Take Ukraine, which responded to Russian attacks on fossil fuel power plants by ramping up wind energy. Looking at Pakistan, it is responding to the 2022 energy crisis with a five-fold increase in solar power generation, which is expected to save more than $6 billion (U.S.) in fossil fuel imports this year. Take the UK’s response to the Iran war by making solar panels and heat pumps mandatory for all new homes in the UK from 2028. Or better yet, ask China, which exports 60 percent of the world’s wind turbines and 80 percent of all solar panels, happily (and profitably) picking up energy transition leadership from the hole America threw it into.
This is the reality that President Donald Trump was ignoring when he told world leaders to “get our own oil” a month after the start of the Iran war.
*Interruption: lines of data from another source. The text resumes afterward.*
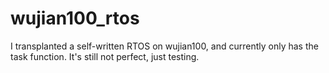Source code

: # wujian100_rtos
I transplanted a self-written RTOS on wujian100, and currently only has the task function. It's still not perfect, just testing.
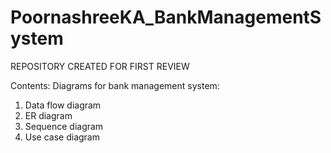 # PoornashreeKA_BankManagementSystem 
REPOSITORY CREATED FOR FIRST REVIEW 

Contents:
Diagrams for bank management system:
1. Data flow diagram
2. ER diagram
3. Sequence diagram
4. Use case diagram
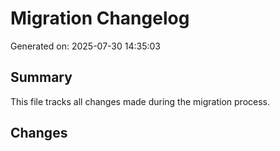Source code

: # Migration Changelog

Generated on: 2025-07-30 14:35:03

## Summary
This file tracks all changes made during the migration process.

## Changes
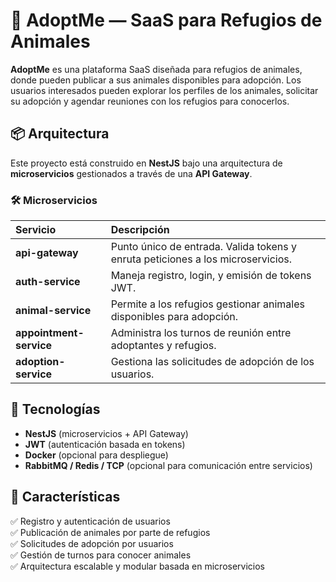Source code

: # 🐾 AdoptMe — SaaS para Refugios de Animales

**AdoptMe** es una plataforma SaaS diseñada para refugios de animales, donde pueden publicar a sus animales disponibles para adopción. Los usuarios interesados pueden explorar los perfiles de los animales, solicitar su adopción y agendar reuniones con los refugios para conocerlos.

## 📦 Arquitectura

Este proyecto está construido en **NestJS** bajo una arquitectura de **microservicios** gestionados a través de una **API Gateway**.

### 🛠️ Microservicios

| Servicio               | Descripción                                          |
|:----------------------|:-----------------------------------------------------|
| **api-gateway**         | Punto único de entrada. Valida tokens y enruta peticiones a los microservicios. |
| **auth-service**        | Maneja registro, login, y emisión de tokens JWT.     |
| **animal-service**      | Permite a los refugios gestionar animales disponibles para adopción. |
| **appointment-service** | Administra los turnos de reunión entre adoptantes y refugios. |
| **adoption-service**    | Gestiona las solicitudes de adopción de los usuarios. |

## 🧩 Tecnologías

- **NestJS** (microservicios + API Gateway)
- **JWT** (autenticación basada en tokens)
- **Docker** (opcional para despliegue)
- **RabbitMQ / Redis / TCP** (opcional para comunicación entre servicios)

## 🎯 Características

✅ Registro y autenticación de usuarios  
✅ Publicación de animales por parte de refugios  
✅ Solicitudes de adopción por usuarios  
✅ Gestión de turnos para conocer animales  
✅ Arquitectura escalable y modular basada en microservicios  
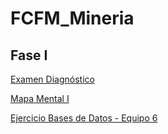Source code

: # FCFM_Mineria

## Fase I
[Examen Diagnóstico](https://github.com/DelfinoAvila/FCFM_Mineria/blob/main/Ex-Diagnostico_1861240.pdf)

[Mapa Mental I](https://github.com/DelfinoAvila/FCFM_Mineria/blob/main/MapaMental_1_1861240.pdf)

[Ejercicio Bases de Datos - Equipo 6](https://github.com/LuisaGHerrera/MineriaDeDatos/blob/main/Equipo_6-Ejercicio%20base%20de%20datos%20.pdf)
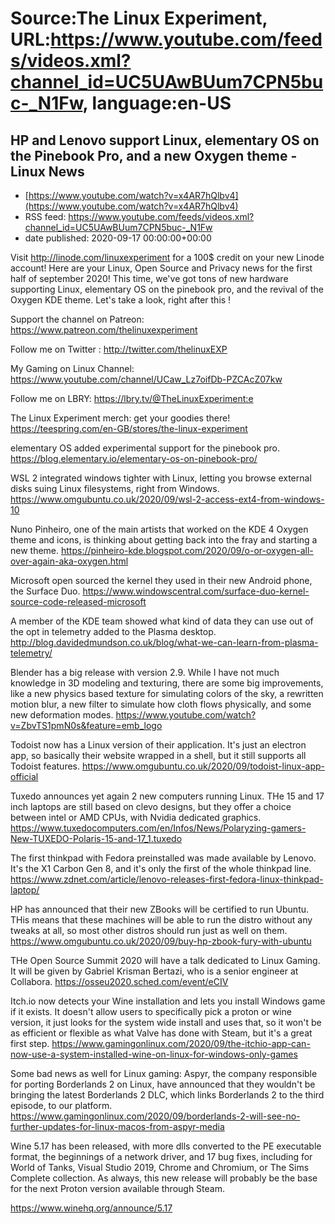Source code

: # Source:The Linux Experiment, URL:https://www.youtube.com/feeds/videos.xml?channel_id=UC5UAwBUum7CPN5buc-_N1Fw, language:en-US

## HP and Lenovo support Linux, elementary OS on the Pinebook Pro, and a new Oxygen theme - Linux News
 - [https://www.youtube.com/watch?v=x4AR7hQlbv4](https://www.youtube.com/watch?v=x4AR7hQlbv4)
 - RSS feed: https://www.youtube.com/feeds/videos.xml?channel_id=UC5UAwBUum7CPN5buc-_N1Fw
 - date published: 2020-09-17 00:00:00+00:00

Visit http://linode.com/linuxexperiment for a 100$ credit on your new Linode account!
Here are your Linux, Open Source and Privacy news for the first half of september 2020! This time, we've got tons of new hardware supporting Linux, elementary OS on the pinebook pro, and the revival of the Oxygen KDE theme. Let's take a look, right after this !

Support the channel on Patreon: 
https://www.patreon.com/thelinuxexperiment

Follow me on Twitter : http://twitter.com/thelinuxEXP

My Gaming on Linux Channel: https://www.youtube.com/channel/UCaw_Lz7oifDb-PZCAcZ07kw

Follow me on LBRY: https://lbry.tv/@TheLinuxExperiment:e

The Linux Experiment merch: get your goodies there! https://teespring.com/en-GB/stores/the-linux-experiment

elementary OS added experimental support for the pinebook pro. https://blog.elementary.io/elementary-os-on-pinebook-pro/

WSL 2 integrated windows tighter with Linux, letting you browse external disks suing Linux filesystems, right from Windows.
https://www.omgubuntu.co.uk/2020/09/wsl-2-access-ext4-from-windows-10

Nuno Pinheiro, one of the main artists that worked on the KDE 4 Oxygen theme and icons, is thinking about getting back into the fray and starting a new theme. 
https://pinheiro-kde.blogspot.com/2020/09/o-or-oxygen-all-over-again-aka-oxygen.html

Microsoft open sourced the kernel they used in their new Android phone, the Surface Duo. 
https://www.windowscentral.com/surface-duo-kernel-source-code-released-microsoft

A member of the KDE team showed what kind of data they can use out of the opt in telemetry added to the Plasma desktop. http://blog.davidedmundson.co.uk/blog/what-we-can-learn-from-plasma-telemetry/

Blender has a big release with version 2.9. While I have not much knowledge in 3D modeling and texturing, there are some big improvements, like a new physics based texture for simulating colors of the sky, a rewritten motion blur, a new filter to simulate how cloth flows physically, and some new deformation modes.
https://www.youtube.com/watch?v=ZbvTS1pmN0s&feature=emb_logo

Todoist now has a Linux version of their application. It's just an electron app, so basically their website wrapped in a shell, but it still supports all Todoist features.
https://www.omgubuntu.co.uk/2020/09/todoist-linux-app-official

Tuxedo announces yet again 2 new computers running Linux. THe 15 and 17 inch laptops are still based on clevo designs, but they offer a choice between intel or AMD CPUs, with Nvidia dedicated graphics. https://www.tuxedocomputers.com/en/Infos/News/Polaryzing-gamers-New-TUXEDO-Polaris-15-and-17_1.tuxedo

The first thinkpad with Fedora preinstalled was made available by Lenovo. It's the X1 Carbon Gen 8, and it's only the first of the whole thinkpad line. https://www.zdnet.com/article/lenovo-releases-first-fedora-linux-thinkpad-laptop/

HP has announced that their new ZBooks will be certified to run Ubuntu. THis means that these machines will be able to run the distro without any tweaks at all, so most other distros should run just as well on them.
https://www.omgubuntu.co.uk/2020/09/buy-hp-zbook-fury-with-ubuntu

THe Open Source Summit 2020 will have a talk dedicated to Linux Gaming. It will be given by Gabriel Krisman Bertazi, who is a senior engineer at Collabora. 
https://osseu2020.sched.com/event/eCIV

Itch.io now detects your Wine installation and lets you install Windows game if it exists. It doesn't allow users to specifically pick a proton or wine version, it just looks for the system wide install and uses that, so it won't be as efficient or flexible as what Valve has done with Steam, but it's a great first step. 
https://www.gamingonlinux.com/2020/09/the-itchio-app-can-now-use-a-system-installed-wine-on-linux-for-windows-only-games

Some bad news as well for Linux gaming: Aspyr, the company responsible for porting Borderlands 2 on Linux, have announced that they wouldn't be bringing the latest Borderlands 2 DLC, which links Borderlands 2 to the third episode, to our platform. https://www.gamingonlinux.com/2020/09/borderlands-2-will-see-no-further-updates-for-linux-macos-from-aspyr-media


Wine 5.17 has been released, with more dlls converted to the PE executable format, the beginnings of a network driver, and 17 bug fixes, including for World of Tanks, Visual Studio 2019, Chrome and Chromium, or The Sims Complete collection.
As always, this new release will probably be the base for the next Proton version available through Steam.

https://www.winehq.org/announce/5.17

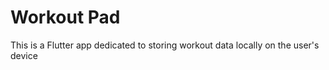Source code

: # Workout Pad

This is a Flutter app dedicated to storing workout data locally on the user's device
This is 2026. Oil and gas are no longer the only options. Currently, renewable energy generates almost half of the world’s electricity, and this proportion is increasing every year. The world still needs fossil fuels and will continue to do so for some time, but events like the Iran war will only accelerate the energy transition. That’s the lesson Canada must learn from this oil crisis, no matter how long it lasts or how soon it goes away.
Expensive oils are best for oil patches. This is fine for governments (especially Alberta) in the short term. That’s terrible for all Canadians. With this in mind, let’s consider where we should focus our nation-building energy.
Arno Kopecky is a contributor to The Walrus.